Nach Passage eines Randtroges hat sich gestern bzw. in der vergangenen Nacht
eine breite Schliere sehr kalter Höhenluft (-40 Grad in 500 hPa) vom Nordwesten
über die Mitte bis in die Osthälfte des Vorhersagegebietes ausgebreitet.

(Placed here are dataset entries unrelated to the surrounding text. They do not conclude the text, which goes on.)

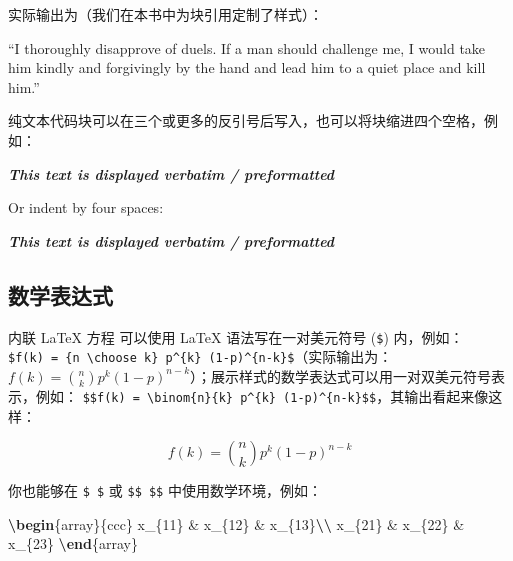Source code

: \documentclass[
  12pt,
]{krantz}
\newenvironment{Shaded}{\begin{snugshade}}{\end{snugshade}}
\newcommand{\ExtensionTok}[1]{#1}
\newcommand{\InformationTok}[1]{\textcolor[rgb]{0.56,0.35,0.01}{\textbf{\textit{#1}}}}
\newcommand{\KeywordTok}[1]{\textcolor[rgb]{0.13,0.29,0.53}{\textbf{#1}}}
\newcommand{\NormalTok}[1]{#1}
\newcommand{\SpecialCharTok}[1]{\textcolor[rgb]{0.81,0.36,0.00}{\textbf{#1}}}
\newcommand{\SpecialStringTok}[1]{\textcolor[rgb]{0.31,0.60,0.02}{#1}}
\renewenvironment{quote}{\begin{VF}}{\end{VF}}
\theoremstyle{definition}
\theoremstyle{definition}
\theoremstyle{definition}
\theoremstyle{definition}
\theoremstyle{remark}
\begin{document}
实际输出为（我们在本书中为块引用定制了样式）：

\begin{quote}
``I thoroughly disapprove of duels. If a man should challenge me,
I would take him kindly and forgivingly by the hand and lead him
to a quiet place and kill him.''

\end{quote}

纯文本代码块可以在三个或更多的反引号后写入，也可以将块缩进四个空格，例如：

\begin{Shaded}
\begin{Highlighting}[]
\InformationTok{\textasciigrave{}\textasciigrave{}\textasciigrave{}}
\InformationTok{This text is displayed verbatim / preformatted}
\InformationTok{\textasciigrave{}\textasciigrave{}\textasciigrave{}}

\NormalTok{Or indent by four spaces:}

\InformationTok{    This text is displayed verbatim / preformatted}
\end{Highlighting}
\end{Shaded}

\subsection{数学表达式}\label{ux6570ux5b66ux8868ux8fbeux5f0f}

内联 LaTeX 方程 可以使用 LaTeX 语法写在一对美元符号 (\texttt{\$}) 内，例如：\texttt{\$f(k)\ =\ \{n\ \textbackslash{}choose\ k\}\ p\^{}\{k\}\ (1-p)\^{}\{n-k\}\$}（实际输出为：\(f(k)=\binom{n}{k}p^{k}(1-p)^{n-k}\)）；展示样式的数学表达式可以用一对双美元符号表示，例如： \texttt{\$\$f(k)\ =\ \textbackslash{}binom\{n\}\{k\}\ p\^{}\{k\}\ (1-p)\^{}\{n-k\}\$\$}，其输出看起来像这样：

\[f\left(k\right)=\binom{n}{k}p^k\left(1-p\right)^{n-k}\]

你也能够在 \texttt{\$\ \$} 或 \texttt{\$\$\ \$\$} 中使用数学环境，例如：

\begin{Shaded}
\begin{Highlighting}[]
\SpecialStringTok{$$}\KeywordTok{\textbackslash{}begin}\NormalTok{\{}\ExtensionTok{array}\NormalTok{\}}\SpecialStringTok{\{ccc\}}
\SpecialStringTok{x\_\{11\} \& x\_\{12\} \& x\_\{13\}}\SpecialCharTok{\textbackslash{}\textbackslash{}}
\SpecialStringTok{x\_\{21\} \& x\_\{22\} \& x\_\{23\}}
\KeywordTok{\textbackslash{}end}\NormalTok{\{}\ExtensionTok{array}\NormalTok{\}}\SpecialStringTok{$$}
\end{Highlighting}
\end{Shaded}
\end{document}
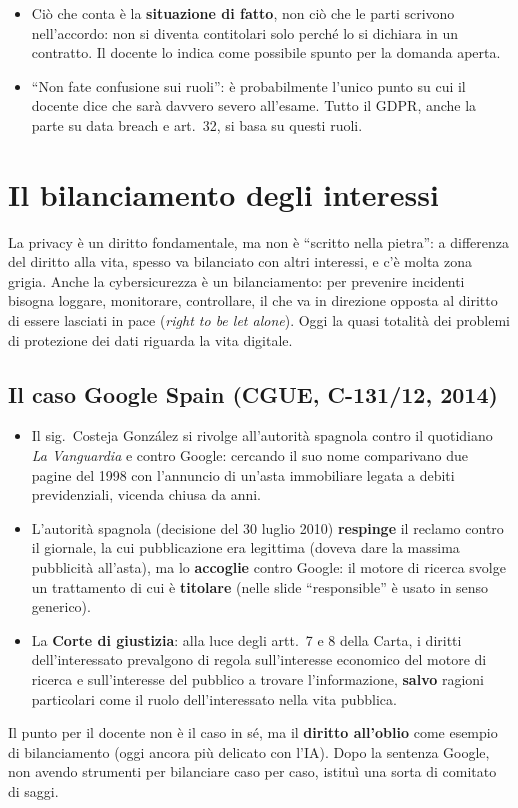 \begin{esame}
\begin{itemize}
  \item Ciò che conta è la \textbf{situazione di fatto}, non ciò che le parti scrivono nell'accordo:
    non si diventa contitolari solo perché lo si dichiara in un contratto. Il docente lo indica come
    possibile spunto per la domanda aperta.
  \item ``Non fate confusione sui ruoli'': è probabilmente l'unico punto su cui il docente dice che
    sarà davvero severo all'esame. Tutto il GDPR, anche la parte su data breach e art.~32, si basa su
    questi ruoli.
\end{itemize}
\end{esame}

\section{Il bilanciamento degli interessi}
La privacy è un diritto fondamentale, ma non è ``scritto nella pietra'': a differenza del diritto alla
vita, spesso va bilanciato con altri interessi, e c'è molta zona grigia. Anche la cybersicurezza è un
bilanciamento: per prevenire incidenti bisogna loggare, monitorare, controllare, il che va in
direzione opposta al diritto di essere lasciati in pace (\emph{right to be let alone}). Oggi la quasi
totalità dei problemi di protezione dei dati riguarda la vita digitale.

\subsection{Il caso Google Spain (CGUE, C-131/12, 2014)}
\begin{itemize}
  \item Il sig.\ Costeja González si rivolge all'autorità spagnola contro il quotidiano \emph{La
    Vanguardia} e contro Google: cercando il suo nome comparivano due pagine del 1998 con l'annuncio di
    un'asta immobiliare legata a debiti previdenziali, vicenda chiusa da anni.
  \item L'autorità spagnola (decisione del 30 luglio 2010) \textbf{respinge} il reclamo contro il
    giornale, la cui pubblicazione era legittima (doveva dare la massima pubblicità all'asta), ma lo
    \textbf{accoglie} contro Google: il motore di ricerca svolge un trattamento di cui è \textbf{titolare} (nelle slide ``responsible'' è usato in senso generico).
  \item La \textbf{Corte di giustizia}: alla luce degli artt.~7 e 8 della Carta, i diritti
    dell'interessato prevalgono di regola sull'interesse economico del motore di ricerca e
    sull'interesse del pubblico a trovare l'informazione, \textbf{salvo} ragioni particolari come il
    ruolo dell'interessato nella vita pubblica.
\end{itemize}
Il punto per il docente non è il caso in sé, ma il \textbf{diritto all'oblio} come esempio di
bilanciamento (oggi ancora più delicato con l'IA). Dopo la sentenza Google, non avendo strumenti per
bilanciare caso per caso, istituì una sorta di comitato di saggi.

Entsprechend ist die Luftmasse dort hochreichend labil geschichtet und es gibt
vielerorts und vereinzelt auch gewittrige Schnee- und Graupelschauer, die als
"Schauerstraßen" organisiert gebietsweise auch für Mehrfachtreffer sorgen, so
dass in den vergangenen 12 bis 24 Stunden in einigen Regionen selbst in den
Niederungen mehr als 10 cm, in den Staulagen der betroffenen Mittelgebirge
(insbesondere Harz und Sauerland) auch mehr als 20 cm Neuschnee zusammengekommen
sind.
Im Tagesverlauf zieht sich der inzwischen über Polen angekommene Randtrog rasch
Richtung Baltikum zurück, am Rande eines kleinen Höhentiefs über dem Südwesten
Norwegens wird ein weiterer Randtrog über die Norwegische See südwärts geführt
und erreicht abends die westliche Nordsee. Damit dreht die Höhenströmung über
dem Vorhersagegebiet langsam auf Westnordwest zurück und die höhenkälteste Luft
wird allmählich nordwärts abgedrängt. In der Mitte, vor allem aber in der
Südhälfte setzt dadurch eine deutliche Stabilisierung eingeleitet, gleichzeitig
schiebt sich von Frankreich her ein flacher Bodenhochkeil nach Süddeutschland.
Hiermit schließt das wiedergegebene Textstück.